|New York offers a dizzying array of entertainment
options. So much so that the enormous number of choices often overwhelms
even the most jaded New Yorker.
After all, walking down Fifth Avenue or St. Marks Place (two streets as different as they can be) entertains New Yorkers far more than most Hollywood movies. However, if one seeks a movie (or perhaps a film), from the Sony IMAX to Cinema Classics, New York does not disappoint. Many days, visitors may choose between a $70 Broadway extravaganza or one of the citys many free parades. Adventurous theatergoers eschew Broadway for off and off-off Broadway while those seeking to express themselves haunt the citys many nightclubs. Meanwhile, divas and drag queens prove nightly that cabaret is not a thing of the past.
Sinatra is wise when he sings "If I can make it there, I'll make it anywhere..." The worlds best performers know that without success in the Big Apple, they aren't really successful. Thus, Ricky Martin shakes his hips at Madison Square Garden and Celine Dion croons at Radio City Music Hall. From the Mets latest diva to Irving Plazas hottest band, the best of the best make it look easy.
All the while, art museums and galleries mount shows, street performers entertain in the parks, Gus the Polar Bear swims the backstroke and rollerbladers enjoy the sunshine while basking in the citys spectacle.
Commonly, visitors and residents alike choose their entertainment based on budget. Happily, the city bursts with options whether one is a prince or a pauper.
Those without means will find summertime particularly rich with options. From park concerts by the New York Philharmonic to Shakespeare in Central Park, free culture is everywhere.
Year round, most museums offer a day of free admission during the week. Many other galleries and museums are free all the time. The Metropolitan Museum of Art is technically free, although they push you for an optional donation. Even without a concert, from Belvedere Castle to Sheeps Meadow, Central Park itself provides much amusement to its visitors.
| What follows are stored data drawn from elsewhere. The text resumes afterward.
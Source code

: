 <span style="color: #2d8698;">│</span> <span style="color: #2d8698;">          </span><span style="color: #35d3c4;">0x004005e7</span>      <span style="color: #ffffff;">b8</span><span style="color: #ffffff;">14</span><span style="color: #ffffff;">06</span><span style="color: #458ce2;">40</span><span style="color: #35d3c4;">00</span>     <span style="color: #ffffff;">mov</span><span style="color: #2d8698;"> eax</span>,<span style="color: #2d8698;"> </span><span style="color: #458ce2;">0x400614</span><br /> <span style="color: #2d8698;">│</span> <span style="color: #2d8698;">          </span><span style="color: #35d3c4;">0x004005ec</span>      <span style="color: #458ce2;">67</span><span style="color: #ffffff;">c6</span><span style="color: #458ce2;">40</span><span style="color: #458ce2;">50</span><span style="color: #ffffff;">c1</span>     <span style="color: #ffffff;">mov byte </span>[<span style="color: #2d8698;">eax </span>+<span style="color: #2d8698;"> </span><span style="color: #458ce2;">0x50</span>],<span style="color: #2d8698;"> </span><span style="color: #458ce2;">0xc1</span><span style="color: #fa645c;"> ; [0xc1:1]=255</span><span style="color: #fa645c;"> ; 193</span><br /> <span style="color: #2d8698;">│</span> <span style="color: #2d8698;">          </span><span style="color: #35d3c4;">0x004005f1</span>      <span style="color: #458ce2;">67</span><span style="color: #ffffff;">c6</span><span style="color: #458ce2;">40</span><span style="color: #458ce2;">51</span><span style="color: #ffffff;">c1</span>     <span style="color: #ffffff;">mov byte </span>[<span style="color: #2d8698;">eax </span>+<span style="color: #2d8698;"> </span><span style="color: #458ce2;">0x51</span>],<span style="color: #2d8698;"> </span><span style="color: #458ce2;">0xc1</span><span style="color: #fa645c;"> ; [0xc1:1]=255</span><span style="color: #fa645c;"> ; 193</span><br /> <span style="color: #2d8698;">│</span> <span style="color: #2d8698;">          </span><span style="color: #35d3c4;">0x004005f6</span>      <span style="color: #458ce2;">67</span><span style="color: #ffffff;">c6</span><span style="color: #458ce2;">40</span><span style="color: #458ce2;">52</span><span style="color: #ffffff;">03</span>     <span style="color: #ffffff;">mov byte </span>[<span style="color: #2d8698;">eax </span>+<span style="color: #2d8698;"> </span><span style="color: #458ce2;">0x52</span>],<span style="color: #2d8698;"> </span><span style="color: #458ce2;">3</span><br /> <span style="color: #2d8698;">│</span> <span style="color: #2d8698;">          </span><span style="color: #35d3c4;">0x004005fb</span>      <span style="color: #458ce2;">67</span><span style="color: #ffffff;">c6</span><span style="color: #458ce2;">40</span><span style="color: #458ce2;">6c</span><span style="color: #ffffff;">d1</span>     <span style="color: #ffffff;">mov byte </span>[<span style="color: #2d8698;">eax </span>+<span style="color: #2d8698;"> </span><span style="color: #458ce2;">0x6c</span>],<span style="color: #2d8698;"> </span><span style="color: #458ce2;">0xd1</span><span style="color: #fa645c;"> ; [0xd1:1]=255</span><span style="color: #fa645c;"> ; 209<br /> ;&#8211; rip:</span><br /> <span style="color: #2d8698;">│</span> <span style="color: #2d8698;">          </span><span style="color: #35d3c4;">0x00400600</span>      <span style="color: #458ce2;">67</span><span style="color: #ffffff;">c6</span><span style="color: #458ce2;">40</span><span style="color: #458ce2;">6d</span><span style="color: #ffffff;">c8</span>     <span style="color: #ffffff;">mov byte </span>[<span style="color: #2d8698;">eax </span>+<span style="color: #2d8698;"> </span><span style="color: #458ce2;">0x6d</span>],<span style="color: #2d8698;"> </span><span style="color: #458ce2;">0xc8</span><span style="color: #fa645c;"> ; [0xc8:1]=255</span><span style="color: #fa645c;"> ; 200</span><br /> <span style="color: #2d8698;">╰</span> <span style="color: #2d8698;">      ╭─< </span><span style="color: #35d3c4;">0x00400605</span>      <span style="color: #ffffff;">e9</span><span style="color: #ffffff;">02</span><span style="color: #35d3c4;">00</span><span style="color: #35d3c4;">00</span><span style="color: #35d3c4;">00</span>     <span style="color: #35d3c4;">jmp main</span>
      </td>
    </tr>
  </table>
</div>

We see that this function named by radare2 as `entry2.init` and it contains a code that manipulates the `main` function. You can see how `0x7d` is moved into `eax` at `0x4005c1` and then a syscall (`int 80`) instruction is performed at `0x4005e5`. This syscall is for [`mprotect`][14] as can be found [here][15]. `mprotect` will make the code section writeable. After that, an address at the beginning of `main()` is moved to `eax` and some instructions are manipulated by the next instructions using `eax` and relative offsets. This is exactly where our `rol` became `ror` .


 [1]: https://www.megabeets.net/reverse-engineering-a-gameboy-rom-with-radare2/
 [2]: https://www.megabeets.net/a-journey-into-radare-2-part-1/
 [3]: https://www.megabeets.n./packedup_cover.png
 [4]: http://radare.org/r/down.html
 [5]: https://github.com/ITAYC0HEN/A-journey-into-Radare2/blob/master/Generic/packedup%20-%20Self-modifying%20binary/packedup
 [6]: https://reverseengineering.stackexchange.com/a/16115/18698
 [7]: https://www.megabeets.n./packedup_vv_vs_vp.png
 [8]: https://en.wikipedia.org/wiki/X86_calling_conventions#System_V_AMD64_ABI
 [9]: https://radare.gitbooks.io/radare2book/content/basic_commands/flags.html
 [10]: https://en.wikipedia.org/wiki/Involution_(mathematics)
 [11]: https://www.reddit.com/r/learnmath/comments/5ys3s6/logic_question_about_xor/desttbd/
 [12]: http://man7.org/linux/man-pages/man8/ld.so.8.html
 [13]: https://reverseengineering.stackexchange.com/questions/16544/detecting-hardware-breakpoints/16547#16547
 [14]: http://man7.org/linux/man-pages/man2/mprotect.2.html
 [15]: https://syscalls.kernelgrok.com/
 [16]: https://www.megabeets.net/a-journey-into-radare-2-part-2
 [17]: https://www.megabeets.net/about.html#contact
Downtown, with its traditionally youthful edge, offers numerous free choices. The Luna Lounge, Arlenes Grocery and The Sidewalk Cafe are three venues overflowing with every kind of band trying to make it in this big, bad city. Some are better than others. The Void is a bar where a video screen is center stage. This "Warhol-Factory" flavored bar shows movies like Kubricks "A Clockwork Orange" and Coppolas "Rumble Fish." Reels of "bugged out" short films loop to techno, house, hip-hop and electronica. Submit yours. You just might see it alongside a gem by "grand daddy designer," Charles Eames. The risk is even riskier at the hot new art gallery Zao, where the interior design and outdoor space are worth the trip alone.
Great jazz happens literally all night long at Smalls. Its B.Y.O.B policy makes it one of the best deals in the world. Attend to The Amato Opera and then to a heavy, rock show at CBGBs. They're on the same street.
Art films from all over the world play at The Film Forum, while big budget, Hollywood movies show for $3.50 at The Encore Worldwide. Theres comedy on select nights at the Luna Lounge and all types of performance at Symphony Space. Bowling at Bowlmore Lanes and spending a day at the Bronx Zoo are longstanding New York City pastimes.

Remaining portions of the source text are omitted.